We are only in the early days of this revolution. Google is just over 10 years old. YouTube celebrated its fifth anniversary last week. Twitter was launched in March 2006. Facebook extended beyond its original college circuit only four years ago. Today, one in two Canadians has a Facebook page. That's in four years.
The point is that the digital world is in constant transformation and we have no way of predicting what the world will look like in five years and who the new conquerors of the digital space will be. It may be players who do not exist, they could be Canadian. Who knows? They could be some of the extraordinary companies that are members of the Canadian Interactive Alliance of creative talent represented by your next witness — a former colleague and friend. Given the range of talent and smarts in Canada, one of the questions we need to ask is why have not any of the big players emerged from Canada and what can we do to ameliorate the picture for the future.
We hear a lot about technology driving change. It is not technology in a vacuum. There are scores of examples of technologies that had the potential to create change and fell flat. Telidon was a pre-Internet Canadian innovation of the eighties. It went nowhere.
The current wave of digital technology is so potent because it strikes at two core needs in audiences, in consumers, and in citizens: firstly, the need to exert greater control over our own lives; and secondly, the irrepressible urge to express ourselves and to be players, not just observers.
This, I think, is one of the great engines of the ongoing growth and strength of social networks, which today account for over 40% of Canadian Internet usage.
Here's the thing: social networking now also includes significant cultural marketing, consumption, and creation, another opportunity for Canada's cultural industries. For example, the whole of NFB's national screening room is embedded within Facebook, allowing users to engage with our videos and continue with their social networking activities.
But as much as the consumers want to seize control, the purveyors of that technology want to seize it back. The recent controversy over Facebook and privacy is exactly about the issue. Who owns controls and has the right to exploit the information that I, as an individual, put on the net?
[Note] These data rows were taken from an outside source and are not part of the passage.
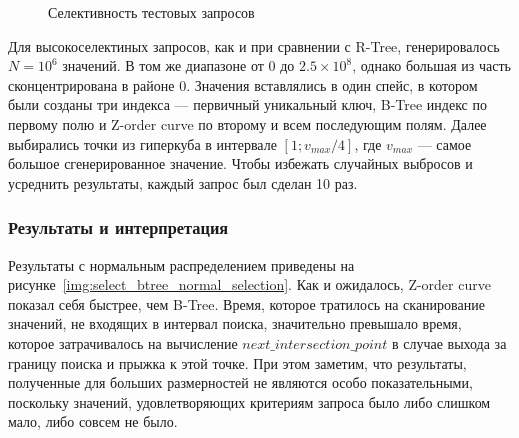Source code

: \begin{figure}
	\centering
	\caption{Селективность тестовых запросов}
\end{figure}

Для высокоселектиных запросов, как и при сравнении с R-Tree, генерировалось $N = 10^6$ значений.
В том же диапазоне от $0$ до $2.5 \times 10^8$, однако большая из часть сконцентрирована в районе 0.
Значения вставлялись в один спейс, в котором были созданы три индекса ---
первичный уникальный ключ, B-Tree индекс по первому полю и Z-order curve по второму и всем последующим полям.
Далее выбирались точки из гиперкуба в интервале $[1; v_{max}/4]$, где $v_{max}$ --- самое большое
сгенерированное значение.
Чтобы избежать случайных выбросов и усреднить результаты, каждый запрос был сделан 10 раз.

\subsubsection{Результаты и интерпретация}
Результаты с нормальным распределением приведены на рисунке~\ref{img:select_btree_normal_selection}.
Как и ожидалось, Z-order curve показал себя быстрее, чем B-Tree.
Время, которое тратилось на сканирование значений, не входящих в интервал поиска,
значительно превышало время, которое затрачивалось на вычисление $next\_intersection\_point$
в случае выхода за границу поиска и прыжка к этой точке.
При этом заметим, что результаты, полученные для больших размерностей не являются особо показательными,
поскольку значений, удовлетворяющих критериям запроса было либо слишком мало,
либо совсем не было.

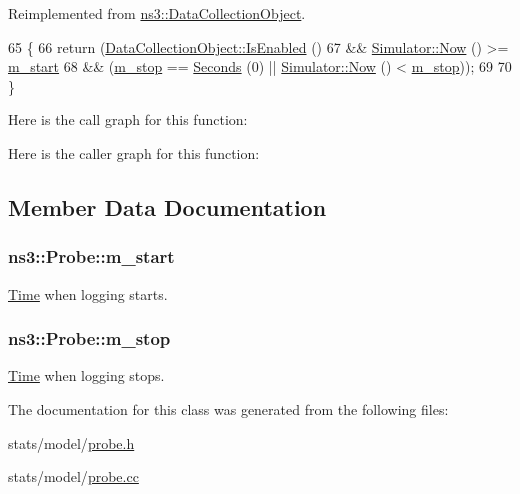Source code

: Reimplemented from \hyperlink{classns3_1_1DataCollectionObject_aec77bad969d0ea340761535a2c58b3c9}{ns3\+::\+Data\+Collection\+Object}.


\begin{DoxyCode}
65 \{
66   \textcolor{keywordflow}{return} (\hyperlink{classns3_1_1DataCollectionObject_aec77bad969d0ea340761535a2c58b3c9}{DataCollectionObject::IsEnabled} ()
67           && \hyperlink{classns3_1_1Simulator_ac3178fa975b419f7875e7105be122800}{Simulator::Now} () >= \hyperlink{classns3_1_1Probe_a35ce721f5d9c0182d7c3fb02146d2d84}{m\_start}
68           && (\hyperlink{classns3_1_1Probe_a73219655953cf7dcebda11f593216070}{m\_stop} == \hyperlink{group__timecivil_ga33c34b816f8ff6628e33d5c8e9713b9e}{Seconds} (0) || \hyperlink{classns3_1_1Simulator_ac3178fa975b419f7875e7105be122800}{Simulator::Now} () < 
      \hyperlink{classns3_1_1Probe_a73219655953cf7dcebda11f593216070}{m\_stop}));
69 
70 \}
\end{DoxyCode}


Here is the call graph for this function\+:




Here is the caller graph for this function\+:




\subsection{Member Data Documentation}
\subsubsection[{\texorpdfstring{m\+\_\+start}{m_start}}]{ ns3\+::\+Probe\+::m\+\_\+start\hspace{0.3cm}{\ttfamily [protected]}}\hypertarget{classns3_1_1Probe_a35ce721f5d9c0182d7c3fb02146d2d84}{}\label{classns3_1_1Probe_a35ce721f5d9c0182d7c3fb02146d2d84}


\hyperlink{classns3_1_1Time}{Time} when logging starts. 

\subsubsection[{\texorpdfstring{m\+\_\+stop}{m_stop}}]{ ns3\+::\+Probe\+::m\+\_\+stop\hspace{0.3cm}{\ttfamily [protected]}}\hypertarget{classns3_1_1Probe_a73219655953cf7dcebda11f593216070}{}\label{classns3_1_1Probe_a73219655953cf7dcebda11f593216070}


\hyperlink{classns3_1_1Time}{Time} when logging stops. 



The documentation for this class was generated from the following files\+:\begin{DoxyCompactItemize}
\item 
stats/model/\hyperlink{probe_8h}{probe.\+h}\item 
stats/model/\hyperlink{probe_8cc}{probe.\+cc}\end{DoxyCompactItemize}

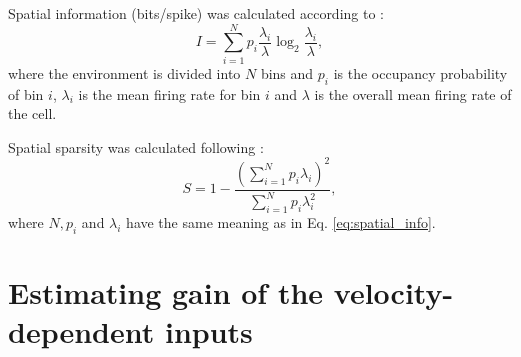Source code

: \documentclass[a4paper,12pt]{article}
\begin{document}
Spatial information (bits/spike) was calculated according to
\citep{Skaggs:1996du}:
\begin{equation}
    I = \sum_{i = 1}^N p_i \frac{\lambda_i}{\lambda} \log_2 \frac{\lambda_i}{\lambda},
    \label{eq:spatial_info}
\end{equation}
where the environment is divided into $N$ bins and $p_i$ is the
occupancy probability of bin $i$, $\lambda_i$ is the mean firing rate for bin
$i$ and $\lambda$ is the overall mean firing rate of the cell.

Spatial sparsity was calculated following \citep{Buetfering:2014gu}:
\begin{equation}
    S = 1 - \frac{\left(\displaystyle \sum_{i = 1}^N p_i
    \lambda_i\right)^2}{\displaystyle \sum_{i = 1}^N p_i \lambda_i^2},
    \label{eq:spatial_sparsity}
\end{equation}
where $N, p_i$ and $\lambda_i$ have the same meaning as in Eq.
\eqref{eq:spatial_info}.


\section{Estimating gain of the velocity-dependent inputs} \label{sec:gain_est}
\end{document}
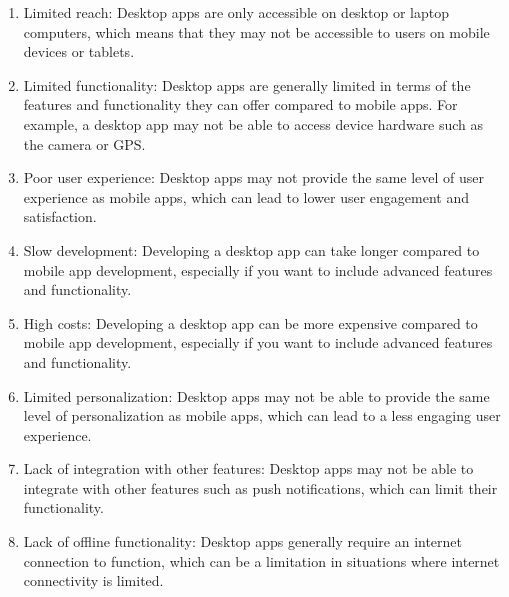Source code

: \documentclass[12pt]{article}
\begin{document}
			\begin{enumerate}
				\item Limited reach: Desktop apps are only accessible on desktop or laptop computers, which means that they may not be accessible to users on mobile devices or tablets.
				\item Limited functionality: Desktop apps are generally limited in terms of the features and functionality they can offer compared to mobile apps. For example, a desktop app may not be able to access device hardware such as the camera or GPS.
				\item Poor user experience: Desktop apps may not provide the same level of user experience as mobile apps, which can lead to lower user engagement and satisfaction.
				\item Slow development: Developing a desktop app can take longer compared to mobile app development, especially if you want to include advanced features and functionality.
				\item High costs: Developing a desktop app can be more expensive compared to mobile app development, especially if you want to include advanced features and functionality.
				\item Limited personalization: Desktop apps may not be able to provide the same level of personalization as mobile apps, which can lead to a less engaging user experience.
				\item Lack of integration with other features: Desktop apps may not be able to integrate with other features such as push notifications, which can limit their functionality.
				\item Lack of offline functionality: Desktop apps generally require an internet connection to function, which can be a limitation in situations where internet connectivity is limited.
			\end{enumerate}
\end{document}
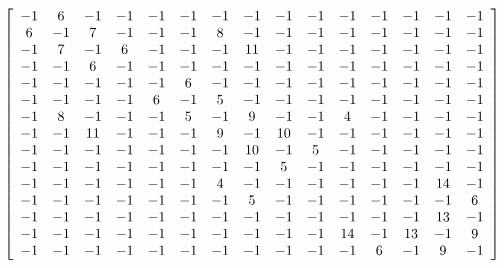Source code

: \documentclass[12pt]{article}
\begin{document}
    \[
        \left[
            \begin{array}{*{15}c}
                -1 & 6 & -1 & -1 & -1 & -1 & -1 & -1 & -1 & -1 & -1 & -1 & -1 & -1 & -1 \\
                6 & -1 & 7 & -1 & -1 & -1 & 8 & -1 & -1 & -1 & -1 & -1 & -1 & -1 & -1 \\
                -1 & 7 & -1 & 6 & -1 & -1 & -1 & 11 & -1 & -1 & -1 & -1 & -1 & -1 & -1 \\
                -1 & -1 & 6 & -1 & -1 & -1 & -1 & -1 & -1 & -1 & -1 & -1 & -1 & -1 & -1 \\
                -1 & -1 & -1 & -1 & -1 & 6 & -1 & -1 & -1 & -1 & -1 & -1 & -1 & -1 & -1 \\
                -1 & -1 & -1 & -1 & 6 & -1 & 5 & -1 & -1 & -1 & -1 & -1 & -1 & -1 & -1 \\
                -1 & 8 & -1 & -1 & -1 & 5 & -1 & 9 & -1 & -1 & 4 & -1 & -1 & -1 & -1 \\
                -1 & -1 & 11 & -1 & -1 & -1 & 9 & -1 & 10 & -1 & -1 & -1 & -1 & -1 & -1 \\
                -1 & -1 & -1 & -1 & -1 & -1 & -1 & 10 & -1 & 5 & -1 & -1 & -1 & -1 & -1 \\
                -1 & -1 & -1 & -1 & -1 & -1 & -1 & -1 & 5 & -1 & -1 & -1 & -1 & -1 & -1 \\
                -1 & -1 & -1 & -1 & -1 & -1 & 4 & -1 & -1 & -1 & -1 & -1 & -1 & 14 & -1 \\
                -1 & -1 & -1 & -1 & -1 & -1 & -1 & 5 & -1 & -1 & -1 & -1 & -1 & -1 & 6 \\
                -1 & -1 & -1 & -1 & -1 & -1 & -1 & -1 & -1 & -1 & -1 & -1 & -1 & 13 & -1 \\
                -1 & -1 & -1 & -1 & -1 & -1 & -1 & -1 & -1 & -1 & 14 & -1 & 13 & -1 & 9 \\
                -1 & -1 & -1 & -1 & -1 & -1 & -1 & -1 & -1 & -1 & -1 & 6 & -1 & 9 & -1 \\
            \end{array}
        \right]
    \]
\end{document}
It's critical to note that the information I, or any other Canadian, uploads is not on some neutral, transparent system. I insert it within a pre-existing framework. It may be Facebook, or Twitter, or Google's YouTube, or Murdoch's MySpace. As Canadians, we may in fact log in to YouTube.ca or Facebook.ca, but the fundamental fact is that the information is always potentially controlled by authors, and often is.
We are unique in the world that our engagement as Canadians is almost overwhelmingly with non-Canadian sites--that is, with American sites. There is no Canadian-owned and -operated company in the top 10 web destinations. That may have changed recently with CTV's online catch-up television, but that would be for American television offerings.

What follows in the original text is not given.